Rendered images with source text

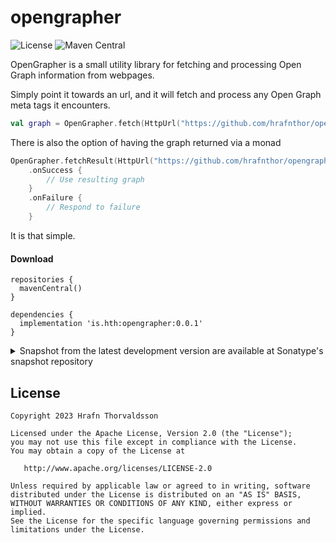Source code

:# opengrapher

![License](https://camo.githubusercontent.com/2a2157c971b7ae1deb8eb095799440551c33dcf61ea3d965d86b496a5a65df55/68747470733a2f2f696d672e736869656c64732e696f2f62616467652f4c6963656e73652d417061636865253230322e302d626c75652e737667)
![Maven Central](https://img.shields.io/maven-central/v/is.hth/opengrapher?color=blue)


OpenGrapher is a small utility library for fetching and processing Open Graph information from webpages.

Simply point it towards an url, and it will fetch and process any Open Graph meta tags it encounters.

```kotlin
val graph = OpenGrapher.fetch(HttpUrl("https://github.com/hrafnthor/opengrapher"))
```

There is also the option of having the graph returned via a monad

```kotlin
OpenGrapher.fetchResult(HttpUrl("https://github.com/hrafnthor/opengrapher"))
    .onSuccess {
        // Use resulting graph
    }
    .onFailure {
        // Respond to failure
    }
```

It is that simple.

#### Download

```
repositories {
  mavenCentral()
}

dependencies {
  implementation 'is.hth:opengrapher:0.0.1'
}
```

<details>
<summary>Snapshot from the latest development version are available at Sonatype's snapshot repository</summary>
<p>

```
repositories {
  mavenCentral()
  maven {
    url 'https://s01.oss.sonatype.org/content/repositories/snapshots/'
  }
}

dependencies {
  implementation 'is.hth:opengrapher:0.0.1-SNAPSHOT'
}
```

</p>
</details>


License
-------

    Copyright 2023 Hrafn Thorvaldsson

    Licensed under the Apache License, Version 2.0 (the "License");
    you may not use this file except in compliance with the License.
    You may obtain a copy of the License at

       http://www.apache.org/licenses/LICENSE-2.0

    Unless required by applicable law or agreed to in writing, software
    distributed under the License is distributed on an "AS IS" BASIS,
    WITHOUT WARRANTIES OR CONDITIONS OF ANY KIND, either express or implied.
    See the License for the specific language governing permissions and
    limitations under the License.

> **Exercise directions**: Produce an exact copy of the records above, leaving out the pictures.

> **Reply**:
Source code

:# opengrapher

![License](https://camo.githubusercontent.com/2a2157c971b7ae1deb8eb095799440551c33dcf61ea3d965d86b496a5a65df55/68747470733a2f2f696d672e736869656c64732e696f2f62616467652f4c6963656e73652d417061636865253230322e302d626c75652e737667)
![Maven Central](https://img.shields.io/maven-central/v/is.hth/opengrapher?color=blue)


OpenGrapher is a small utility library for fetching and processing Open Graph information from webpages.

Simply point it towards an url, and it will fetch and process any Open Graph meta tags it encounters.

```kotlin
val graph = OpenGrapher.fetch(HttpUrl("https://github.com/hrafnthor/opengrapher"))
```

There is also the option of having the graph returned via a monad

```kotlin
OpenGrapher.fetchResult(HttpUrl("https://github.com/hrafnthor/opengrapher"))
    .onSuccess {
        // Use resulting graph
    }
    .onFailure {
        // Respond to failure
    }
```

It is that simple.

#### Download

```
repositories {
  mavenCentral()
}

dependencies {
  implementation 'is.hth:opengrapher:0.0.1'
}
```

<details>
<summary>Snapshot from the latest development version are available at Sonatype's snapshot repository</summary>
<p>

```
repositories {
  mavenCentral()
  maven {
    url 'https://s01.oss.sonatype.org/content/repositories/snapshots/'
  }
}

dependencies {
  implementation 'is.hth:opengrapher:0.0.1-SNAPSHOT'
}
```

</p>
</details>


License
-------

    Copyright 2023 Hrafn Thorvaldsson

    Licensed under the Apache License, Version 2.0 (the "License");
    you may not use this file except in compliance with the License.
    You may obtain a copy of the License at

       http://www.apache.org/licenses/LICENSE-2.0

    Unless required by applicable law or agreed to in writing, software
    distributed under the License is distributed on an "AS IS" BASIS,
    WITHOUT WARRANTIES OR CONDITIONS OF ANY KIND, either express or implied.
    See the License for the specific language governing permissions and
    limitations under the License.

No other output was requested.